Collected data
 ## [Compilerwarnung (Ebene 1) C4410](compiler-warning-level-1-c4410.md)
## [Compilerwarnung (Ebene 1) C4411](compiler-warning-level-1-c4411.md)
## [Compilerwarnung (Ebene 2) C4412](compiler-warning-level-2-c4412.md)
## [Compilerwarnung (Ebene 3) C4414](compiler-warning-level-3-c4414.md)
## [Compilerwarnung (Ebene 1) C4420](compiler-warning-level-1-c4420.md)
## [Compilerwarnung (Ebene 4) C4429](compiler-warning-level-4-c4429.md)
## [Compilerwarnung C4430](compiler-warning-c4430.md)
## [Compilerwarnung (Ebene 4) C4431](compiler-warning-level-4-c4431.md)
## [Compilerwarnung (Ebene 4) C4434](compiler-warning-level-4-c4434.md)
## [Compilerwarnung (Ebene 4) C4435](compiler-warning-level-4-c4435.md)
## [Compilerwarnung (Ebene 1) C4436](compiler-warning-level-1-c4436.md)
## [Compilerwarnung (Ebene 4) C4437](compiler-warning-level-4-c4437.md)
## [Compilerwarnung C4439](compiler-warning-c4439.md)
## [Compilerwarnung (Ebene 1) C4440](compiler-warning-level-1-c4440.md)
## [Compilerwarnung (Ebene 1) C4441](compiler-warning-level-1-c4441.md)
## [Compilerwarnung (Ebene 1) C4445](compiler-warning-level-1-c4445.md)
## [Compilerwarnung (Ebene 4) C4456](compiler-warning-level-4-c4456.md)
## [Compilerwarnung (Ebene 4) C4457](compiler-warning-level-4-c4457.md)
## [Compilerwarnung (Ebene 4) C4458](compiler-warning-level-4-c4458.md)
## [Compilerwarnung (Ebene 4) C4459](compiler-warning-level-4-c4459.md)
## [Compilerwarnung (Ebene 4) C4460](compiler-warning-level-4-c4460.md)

**Exercise goal:**
Copy out the records above exactly and completely.

**Reply:**
 ## [Compilerwarnung (Ebene 1) C4410](compiler-warning-level-1-c4410.md)
## [Compilerwarnung (Ebene 1) C4411](compiler-warning-level-1-c4411.md)
## [Compilerwarnung (Ebene 2) C4412](compiler-warning-level-2-c4412.md)
## [Compilerwarnung (Ebene 3) C4414](compiler-warning-level-3-c4414.md)
## [Compilerwarnung (Ebene 1) C4420](compiler-warning-level-1-c4420.md)
## [Compilerwarnung (Ebene 4) C4429](compiler-warning-level-4-c4429.md)
## [Compilerwarnung C4430](compiler-warning-c4430.md)
## [Compilerwarnung (Ebene 4) C4431](compiler-warning-level-4-c4431.md)
## [Compilerwarnung (Ebene 4) C4434](compiler-warning-level-4-c4434.md)
## [Compilerwarnung (Ebene 4) C4435](compiler-warning-level-4-c4435.md)
## [Compilerwarnung (Ebene 1) C4436](compiler-warning-level-1-c4436.md)
## [Compilerwarnung (Ebene 4) C4437](compiler-warning-level-4-c4437.md)
## [Compilerwarnung C4439](compiler-warning-c4439.md)
## [Compilerwarnung (Ebene 1) C4440](compiler-warning-level-1-c4440.md)
## [Compilerwarnung (Ebene 1) C4441](compiler-warning-level-1-c4441.md)
## [Compilerwarnung (Ebene 1) C4445](compiler-warning-level-1-c4445.md)
## [Compilerwarnung (Ebene 4) C4456](compiler-warning-level-4-c4456.md)
## [Compilerwarnung (Ebene 4) C4457](compiler-warning-level-4-c4457.md)
## [Compilerwarnung (Ebene 4) C4458](compiler-warning-level-4-c4458.md)
## [Compilerwarnung (Ebene 4) C4459](compiler-warning-level-4-c4459.md)
## [Compilerwarnung (Ebene 4) C4460](compiler-warning-level-4-c4460.md)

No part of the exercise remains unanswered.